Der Kirchner-Berg kreißte und gebar…. drei Parklets

 

Erinnert sich noch jemand?

Das große Ziel sei, den gesamten Autoverkehr auf die westliche Seite der Schönhauser Allee zu verlegen, erklärte der damalige Pankower Baustadtrat und heutige Verkehrsstaatsekretär Jens-Holger Kirchner (Bündnis 90/ Die Grünen) im Jahr 2015 allerorten. Der Fahrradverkehr könnte dann auf der für ihn reservierten östlichen Seite der Schönhauser schneller und sicherer werden und auch die Fußgänger hätten mehr Platz.
 

Das Drei-Phasen-Modell

Um verschiedene Möglichkeiten durchzuspielen wurden – von der damaligen Senatsverwaltung für Stadtentwicklung und Umwelt initiiert und finanziert – Workshops mit dem dänischen Architekturbüro Gehl Architects durchgeführt.

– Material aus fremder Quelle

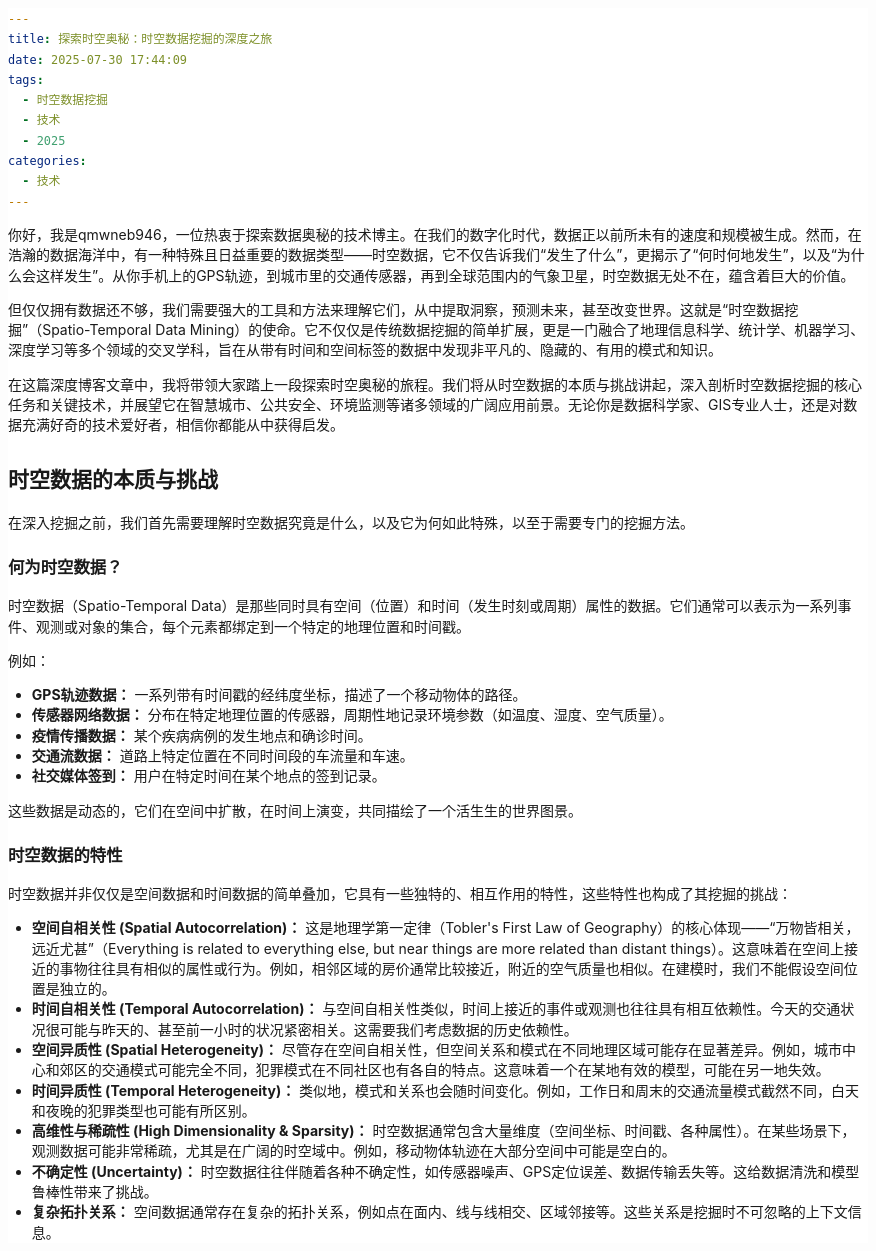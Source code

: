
 ```yaml
---
title: 探索时空奥秘：时空数据挖掘的深度之旅
date: 2025-07-30 17:44:09
tags:
  - 时空数据挖掘
  - 技术
  - 2025
categories:
  - 技术
---
```


你好，我是qmwneb946，一位热衷于探索数据奥秘的技术博主。在我们的数字化时代，数据正以前所未有的速度和规模被生成。然而，在浩瀚的数据海洋中，有一种特殊且日益重要的数据类型——时空数据，它不仅告诉我们“发生了什么”，更揭示了“何时何地发生”，以及“为什么会这样发生”。从你手机上的GPS轨迹，到城市里的交通传感器，再到全球范围内的气象卫星，时空数据无处不在，蕴含着巨大的价值。

但仅仅拥有数据还不够，我们需要强大的工具和方法来理解它们，从中提取洞察，预测未来，甚至改变世界。这就是“时空数据挖掘”（Spatio-Temporal Data Mining）的使命。它不仅仅是传统数据挖掘的简单扩展，更是一门融合了地理信息科学、统计学、机器学习、深度学习等多个领域的交叉学科，旨在从带有时间和空间标签的数据中发现非平凡的、隐藏的、有用的模式和知识。

在这篇深度博客文章中，我将带领大家踏上一段探索时空奥秘的旅程。我们将从时空数据的本质与挑战讲起，深入剖析时空数据挖掘的核心任务和关键技术，并展望它在智慧城市、公共安全、环境监测等诸多领域的广阔应用前景。无论你是数据科学家、GIS专业人士，还是对数据充满好奇的技术爱好者，相信你都能从中获得启发。

## 时空数据的本质与挑战

在深入挖掘之前，我们首先需要理解时空数据究竟是什么，以及它为何如此特殊，以至于需要专门的挖掘方法。

### 何为时空数据？

时空数据（Spatio-Temporal Data）是那些同时具有空间（位置）和时间（发生时刻或周期）属性的数据。它们通常可以表示为一系列事件、观测或对象的集合，每个元素都绑定到一个特定的地理位置和时间戳。

例如：
*   **GPS轨迹数据：** 一系列带有时间戳的经纬度坐标，描述了一个移动物体的路径。
*   **传感器网络数据：** 分布在特定地理位置的传感器，周期性地记录环境参数（如温度、湿度、空气质量）。
*   **疫情传播数据：** 某个疾病病例的发生地点和确诊时间。
*   **交通流数据：** 道路上特定位置在不同时间段的车流量和车速。
*   **社交媒体签到：** 用户在特定时间在某个地点的签到记录。

这些数据是动态的，它们在空间中扩散，在时间上演变，共同描绘了一个活生生的世界图景。

### 时空数据的特性

时空数据并非仅仅是空间数据和时间数据的简单叠加，它具有一些独特的、相互作用的特性，这些特性也构成了其挖掘的挑战：

*   **空间自相关性 (Spatial Autocorrelation)：** 这是地理学第一定律（Tobler's First Law of Geography）的核心体现——“万物皆相关，远近尤甚”（Everything is related to everything else, but near things are more related than distant things）。这意味着在空间上接近的事物往往具有相似的属性或行为。例如，相邻区域的房价通常比较接近，附近的空气质量也相似。在建模时，我们不能假设空间位置是独立的。
*   **时间自相关性 (Temporal Autocorrelation)：** 与空间自相关性类似，时间上接近的事件或观测也往往具有相互依赖性。今天的交通状况很可能与昨天的、甚至前一小时的状况紧密相关。这需要我们考虑数据的历史依赖性。
*   **空间异质性 (Spatial Heterogeneity)：** 尽管存在空间自相关性，但空间关系和模式在不同地理区域可能存在显著差异。例如，城市中心和郊区的交通模式可能完全不同，犯罪模式在不同社区也有各自的特点。这意味着一个在某地有效的模型，可能在另一地失效。
*   **时间异质性 (Temporal Heterogeneity)：** 类似地，模式和关系也会随时间变化。例如，工作日和周末的交通流量模式截然不同，白天和夜晚的犯罪类型也可能有所区别。
*   **高维性与稀疏性 (High Dimensionality & Sparsity)：** 时空数据通常包含大量维度（空间坐标、时间戳、各种属性）。在某些场景下，观测数据可能非常稀疏，尤其是在广阔的时空域中。例如，移动物体轨迹在大部分空间中可能是空白的。
*   **不确定性 (Uncertainty)：** 时空数据往往伴随着各种不确定性，如传感器噪声、GPS定位误差、数据传输丢失等。这给数据清洗和模型鲁棒性带来了挑战。
*   **复杂拓扑关系：** 空间数据通常存在复杂的拓扑关系，例如点在面内、线与线相交、区域邻接等。这些关系是挖掘时不可忽略的上下文信息。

Das Büro hatte sich mit großen Lösungen zwischen San Francisco und Shanghai einen Namen gemacht. Entwickelt wurde drei sich jeweils steigernde Varianten. Beteiligt waren auch Anwohner und ortsansässige Gewerbetreibende.

Auch der Übergang zur U-Bahn sollte verbreitert werden

In Phase Eins sollten für einen Sommer zwischen der Eberswalder und der Wichertstraße auf der Ostseite der Schönhauser Parkplätze wegfallen und an deren Stelle sogenannte „Parklets“ aufgestellt werden: Transportable Holzpodien auf denen Bänke und Tische zum Verweilen einladen, aber auch Abstellplätze für Fahrräder oder Minigrünanlagen den vorherigen Parkplatzraum füllen.
Auch der Fußgängerübergang zur U-Bahn sollte breiter werden.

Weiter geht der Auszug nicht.